In addition to inspiring his students with his vision, Burg was instrumental in securing the resources they needed. He requested funding from President Charles Turck, who in turn persuaded the Board of Trustees to purchase instruments and uniforms. Burg also wrote to the chief of Clan Macalester, Lt. Col. Charles Macalester, who gave the college permission to wear the official clan tartan. He even referred Burg to his personal kiltmaker so that the band could get its first set of outfits.

While Burg worked on acquiring equipment, students had the harder task of learning how to play. To get the band going, students with no prior experience playing bagpipes or drums were encouraged to join. The only requirement was that they attend weekly practice and make the band their primary extracurricular activity. For the first several months, they learned tunes on practice chanters, basically the blowing and fingering portion of the instrument. Only later would they be ready to graduate up to the full Highland bagpipes with their fiddly drone reeds and hard-to-keep-inflated bladders. Student participation helped the band survive, despite having to replenish its membership every year.

William “Bill” Williams ’52 was named the band’s first pipe major. Adam Mitchell, a local bagpiper, volunteered to direct the band and instruct new pipers. Under their leadership, the band quickly established itself. They accompanied the now traditional presentation of the Founding Day birthday cake in May 1950. They made their first appearance at the head of the Commencement processional that June. That fall, the band played in its first homecoming parade.
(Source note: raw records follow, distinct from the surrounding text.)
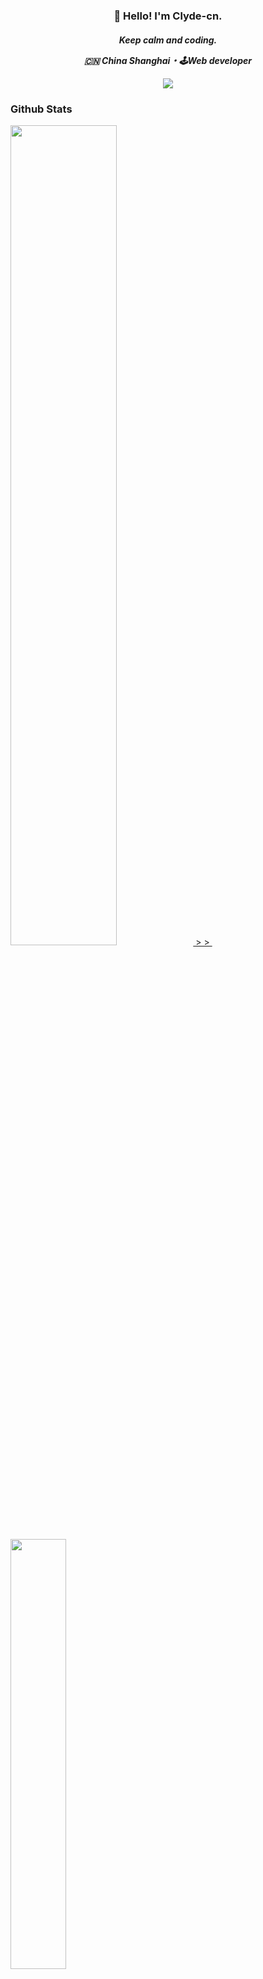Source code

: 
<h3 align="center">👋 Hello! I'm Clyde-cn.</h3>
<h5 align="center">Keep calm and coding.</p>
<p align="center">🇨🇳 China Shanghai・🕹Web developer</p>

<p id="baoshuo-age" align="center" style="display: none;"></p>

![](https://komarev.com/ghpvc/?username=clyde-cn&color=dc143c)

### Github Stats

<a href="https://github.com/clyde-cn">
  <img src="https://github-readme-stats.vercel.app/api?username=clyde-cn&show_icons=true&icon_color=805AD5&text_color=718096&bg_color=ffffff&hide_title=true" style="width: 58%; max-width: 58%; min-width: 58%;">&nbsp;>&nbsp;>&nbsp;
  <img src="https://github-readme-stats.vercel.app/api/top-langs/?username=clyde-cn&layout=compact&count_private=true&theme=default" style="width: 42%; max-width: 42%; min-width: 42%;">
</a>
In addition to adding energy to the campus, the band attracted attention in the wider community. The Minneapolis Sunday Tribune ran a feature story with color photographs. A sidebar noted that, due to the creation of the band, Roy Richardson ’52, a “national junior bagpipe champion of US and Canada, transferred from Northwestern to Macalester.”

The band became a mainstay of campus life. On top of its regular cycle of ceremonial performances, it played at football games and offered occasional concerts.

While most pipe bands of that time, partly due to their martial roots, were dominated by men, the band at Macalester attracted women from the outset. Photographs of the band in the early 1950s show an almost all-female pipe corps, led by pipe major Pat Freeburg ’56. She applied to Macalester specifically so that she could join the band, having been inspired by a performance of Brigadoon featuring a Macalester piper at St. Paul Central High School. Asked about the novelty of a pipe band composed mostly of women, Freeburg notes that because the band was still new, it was open to everyone. “We [women] wanted to be part of something!” she laughs.

Throughout the fifties and sixties the pipe band continued to provide the sound for ceremonial events, as well as serve as community ambassadors, playing at St. Paul’s Winter Carnival, marching in various parades, and even performing at a 3M event celebrating its signature
Scotch Tape.

Despite the cultural changes that swept college campuses in the 1970s, the pipe band played on. In 1973, a new tradition was introduced to campus when for the first time it hosted the Minnesota Scottish Fair and Highland Games. Although the band had participated in some piping competitions previously, the availability of a local contest further developed this aspect of the band.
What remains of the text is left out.